Samstag, 6. Oktober 2012

Song des Tages: Die Kinder von Izieu



(Reinhard Mey: "Die Kinder von Izieu", aus dem Album "Immer weiter", 1994 - alternativer Link)

Sie war'n voller Neugier, sie war'n voller Leben,
Die Kinder, und sie waren vierundvierzig an der Zahl.
Sie war'n genau wie ihr, sie war'n wie alle Kinder eben
Im Haus in Izieu hoch überm Rhonetal.
Auf der Flucht vor den Deutschen zusammengetrieben,
Und hinter jedem Namen steht bitteres Leid,
Alle sind ganz allein auf der Welt geblieben,
Aneinandergelehnt in dieser Mörderzeit.
Im Jahr vierundvierzig, der Zeit der fleiß'gen Schergen,
Der Spitzel und Häscher zur Menschenjagd bestellt.
Hier wird sie keiner suchen, hier oben in den Bergen,
Die Kinder von Izieu, hier am Ende der Welt.

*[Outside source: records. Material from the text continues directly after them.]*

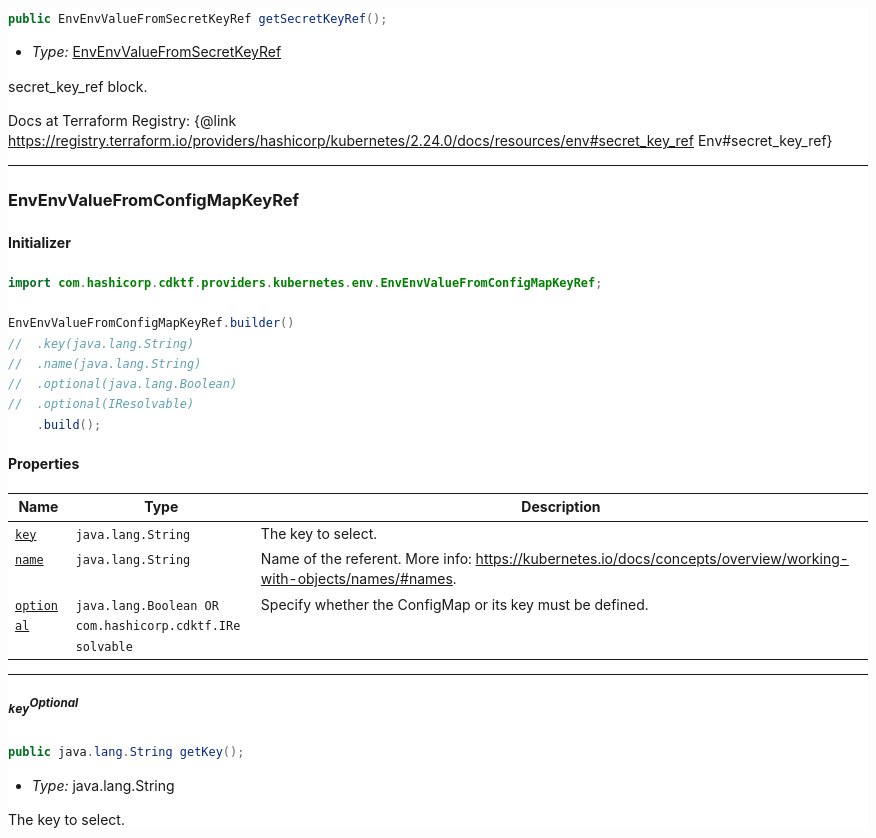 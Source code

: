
 ```java
public EnvEnvValueFromSecretKeyRef getSecretKeyRef();
```

- *Type:* <a href="#@cdktf/provider-kubernetes.env.EnvEnvValueFromSecretKeyRef">EnvEnvValueFromSecretKeyRef</a>

secret_key_ref block.

Docs at Terraform Registry: {@link https://registry.terraform.io/providers/hashicorp/kubernetes/2.24.0/docs/resources/env#secret_key_ref Env#secret_key_ref}

---

### EnvEnvValueFromConfigMapKeyRef <a name="EnvEnvValueFromConfigMapKeyRef" id="@cdktf/provider-kubernetes.env.EnvEnvValueFromConfigMapKeyRef"></a>

#### Initializer <a name="Initializer" id="@cdktf/provider-kubernetes.env.EnvEnvValueFromConfigMapKeyRef.Initializer"></a>

```java
import com.hashicorp.cdktf.providers.kubernetes.env.EnvEnvValueFromConfigMapKeyRef;

EnvEnvValueFromConfigMapKeyRef.builder()
//  .key(java.lang.String)
//  .name(java.lang.String)
//  .optional(java.lang.Boolean)
//  .optional(IResolvable)
    .build();
```

#### Properties <a name="Properties" id="Properties"></a>

| **Name** | **Type** | **Description** |
| --- | --- | --- |
| <code><a href="#@cdktf/provider-kubernetes.env.EnvEnvValueFromConfigMapKeyRef.property.key">key</a></code> | <code>java.lang.String</code> | The key to select. |
| <code><a href="#@cdktf/provider-kubernetes.env.EnvEnvValueFromConfigMapKeyRef.property.name">name</a></code> | <code>java.lang.String</code> | Name of the referent. More info: https://kubernetes.io/docs/concepts/overview/working-with-objects/names/#names. |
| <code><a href="#@cdktf/provider-kubernetes.env.EnvEnvValueFromConfigMapKeyRef.property.optional">optional</a></code> | <code>java.lang.Boolean OR com.hashicorp.cdktf.IResolvable</code> | Specify whether the ConfigMap or its key must be defined. |

---

##### `key`<sup>Optional</sup> <a name="key" id="@cdktf/provider-kubernetes.env.EnvEnvValueFromConfigMapKeyRef.property.key"></a>

```java
public java.lang.String getKey();
```

- *Type:* java.lang.String

The key to select.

Joseph, der kann malen: Landschaften mit Pferden,
Théodore, der den Hühnern und Küh'n das Futter bringt,
Liliane, die so schön schreibt, sie soll einmal Dichterin werden,
Der kleine Raoul, der den lieben langen Tag über singt.
Und Elie, Sami, Max und Sarah, wie sie alle heißen:
Jedes hat sein Talent, seine Gabe, seinen Part.
Jedes ist ein Geschenk, und keines wird man denen entreißen,
Die sie hüten und lieben, ein jedes auf seine Art.
Doch es schwebt über jedem Spiel längst eine böse Ahnung,
Die Angst vor Entdeckung über jedem neuen Tag,
Und hinter jedem Lachen klingt schon die dunkle Mahnung,
Dass jedes Auto, das kommt, das Verhängnis bringen mag.

Am Morgen des Gründonnerstag sind sie gekommen,
Soldaten in langen Mänteln und Männer in Zivil.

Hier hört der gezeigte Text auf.